10th International Festival of Fantastic Films, 3 to 5 September, Britannia Hotel, Portland Street, Manchester. Tickets pounds 20-50 (tel: 0161 707 3747).

Eat this

A HUNDRED per cent sugar-free chocolate that you actually want to eat is about as likely as finding a Saturday TV show you really want to watch. Well, thanks to Chocobel you can now indulge in tasty sweets which won't ruin your diet. Its range of goodies includes Belgian truffles, bars, sandwich spread and a drink, which are a blissful 100% sugar-free - but as they're sweetened with Malitol, a natural sweetner, they taste just like the real thing. (We know. We ran exhaustive tests.) Sadly, life isn't perfect and although these chocolates contain less fat than normal Belgian and English chocolate you're still tasting at least 35% fat. But what the hell - at least they won't rot your teeth.

For information and mail order (tel: 01233 733 399).

Wear this

THANKS TO instant cleavage bras, making a big impression upfront is no problem for women. Now designer Neil Barrett of Gucci and Prada fame has designed a line which gives men their own pectoral enhancements. Barrett's first menswear collection under his own label uses classic garments and clever styling to improve the body shape - this means he pads out the chest giving you an instant superhero look and tailors jackets to give a slimmer waist. So if your body is more Rodney than Arnie just pray for a cold spell, whip on your pullover and show off a perfectly toned new Tarzan physique.

From pounds 89.95 for knitwear to pounds 600 for jackets exclusively at Harrods (tel: 0171 730 1234).

Use this

SHIATSU, AROMATHERAPY and yoga are all very well but if you are really into alternative therapy they're only the tip of the iceberg.

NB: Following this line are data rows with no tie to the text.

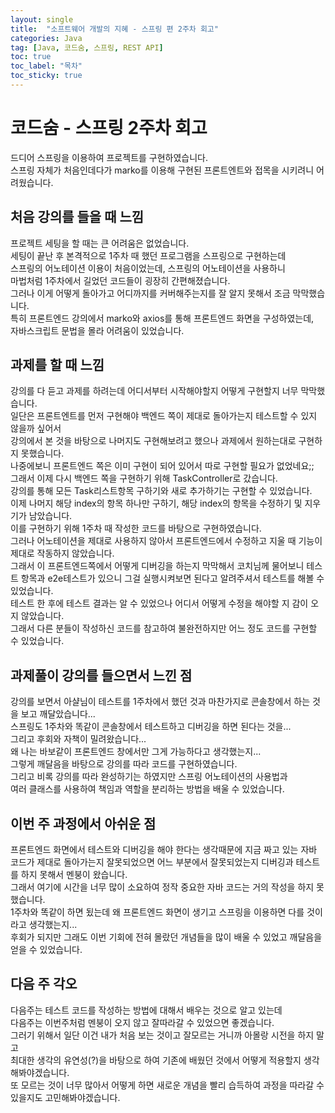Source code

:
 ```yaml
---
layout: single
title:  "소프트웨어 개발의 지혜 - 스프링 편 2주차 회고"
categories: Java
tag: [Java, 코드숨, 스프링, REST API]
toc: true
toc_label: "목차"
toc_sticky: true
---
```

# 코드숨 - 스프링 2주차 회고
드디어 스프링을 이용하여 프로젝트를 구현하였습니다.<br>
스프링 자체가 처음인데다가 marko를 이용해 구현된 프론트엔트와 접목을 시키려니 어려웠습니다.<br>

## 처음 강의를 들을 때 느낌
프로젝트 세팅을 할 때는 큰 어려움은 없었습니다.<br>
세팅이 끝난 후 본격적으로 1주차 때 했던 프로그램을 스프링으로 구현하는데<br>
스프링의 어노테이션 이용이 처음이었는데, 스프링의 어노테이션을 사용하니<br>
마법처럼 1주차에서 길었던 코드들이 굉장히 간편해졌습니다.<br>
그러나 이게 어떻게 돌아가고 어디까지를 커버해주는지를 잘 알지 못해서 조금 막막했습니다.<br>
특히 프론트엔드 강의에서 marko와 axios를 통해 프론트엔드 화면을 구성하였는데,<br>
자바스크립트 문법을 몰라 어려움이 있었습니다.<br>

## 과제를 할 때 느낌
강의를 다 듣고 과제를 하려는데 어디서부터 시작해야할지 어떻게 구현할지 너무 막막했습니다.<br>
일단은 프론트엔트를 먼저 구현해야 백엔드 쪽이 제대로 돌아가는지 테스트할 수 있지 않을까 싶어서<br> 강의에서 본 것을 바탕으로 나머지도 구현해보려고 했으나 과제에서 원하는대로 구현하지 못했습니다.<br>
나중에보니 프론트엔드 쪽은 이미 구현이 되어 있어서 따로 구현할 필요가 없었네요;;<br>
그래서 이제 다시 백엔드 쪽을 구현하기 위해 TaskController로 갔습니다.<br>
강의를 통해 모든 Task리스트항목 구하기와 새로 추가하기는 구현할 수 있었습니다.<br>
이제 나머지 해당 index의 항목 하나만 구하기, 해당 index의 항목을 수정하기 및 지우기가 남았습니다.<br>
이를 구현하기 위해 1주차 때 작성한 코드를 바탕으로 구현하였습니다.<br>
그러나 어노테이션을 제대로 사용하지 않아서 프론트엔드에서 수정하고 지울 때 기능이 제대로 작동하지 않았습니다.<br>
그래서 이 프론트엔드쪽에서 어떻게 디버깅을 하는지 막막해서 코치님께 물어보니 테스트 항목과 e2e테스트가 있으니 그걸 실행시켜보면 된다고 알려주셔서 테스트를 해볼 수 있었습니다.<br>
테스트 한 후에 테스트 결과는 알 수 있었으나 어디서 어떻게 수정을 해야할 지 감이 오지 않았습니다.<br>
그래서 다른 분들이 작성하신 코드를 참고하여 불완전하지만 어느 정도 코드를 구현할 수 있었습니다.<br>

## 과제풀이 강의를 들으면서 느낀 점
강의를 보면서 아샬님이 테스트를 1주차에서 했던 것과 마찬가지로 콘솔창에서 하는 것을 보고 깨달았습니다...<br>
스프링도 1주차와 똑같이 콘솔창에서 테스트하고 디버깅을 하면 된다는 것을...<br>
그리고 후회와 자책이 밀려왔습니다...<br>
왜 나는 바보같이 프론트엔드 창에서만 그게 가능하다고 생각했는지...<br>
그렇게 깨달음을 바탕으로 강의를 따라 코드를 구현하였습니다.<br>
그리고 비록 강의를 따라 완성하기는 하였지만 스프링 어노테이션의 사용법과<br>
여러 클래스를 사용하여 책임과 역할을 분리하는 방법을 배울 수 있었습니다.<br>

## 이번 주 과정에서 아쉬운 점
프론트엔드 화면에서 테스트와 디버깅을 해야 한다는 생각때문에 지금 짜고 있는 자바 코드가 제대로 돌아가는지 잘못되었으면 어느 부분에서 잘못되었는지 디버깅과 테스트를 하지 못해서 멘붕이 왔습니다.<br>
그래서 여기에 시간을 너무 많이 소요하여 정작 중요한 자바 코드는 거의 작성을 하지 못했습니다.<br>
1주차와 똑같이 하면 됬는데 왜 프론트엔드 화면이 생기고 스프링을 이용하면 다를 것이라고 생각했는지...<br>
후회가 되지만 그래도 이번 기회에 전혀 몰랐던 개념들을 많이 배울 수 있었고 깨달음을 얻을 수 있었습니다.<br>

## 다음 주 각오
다음주는 테스트 코드를 작성하는 방법에 대해서 배우는 것으로 알고 있는데<br>
다음주는 이번주처럼 멘붕이 오지 않고 잘따라갈 수 있었으면 좋겠습니다.<br>
그러기 위해서 일단 이건 내가 처음 보는 것이고 잘모르는 거니까 아몰랑 시전을 하지 말고<br>
최대한 생각의 유연성(?)을 바탕으로 하여 기존에 배웠던 것에서 어떻게 적용할지 생각해봐야겠습니다.<br>
또 모르는 것이 너무 많아서 어떻게 하면 새로운 개념을 빨리 습득하여 과정을 따라갈 수 있을지도 고민해봐야겠습니다.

True New Agers are discovering what they're aura feels like; toning with empowering shamanic crystals (pictured) and discovering the world of angels and extra terrestrials. All this spiritual enlightenment will be yours to try at the Mind Body Spirit Festival. And when you've finished harmonizing your chakras there are plenty of material goods to spend your cash on too.

Mind Body Spirit International Festival, 2 to 5 September, Alexandra Palace, pounds 6 (tel: 0171 938 3788).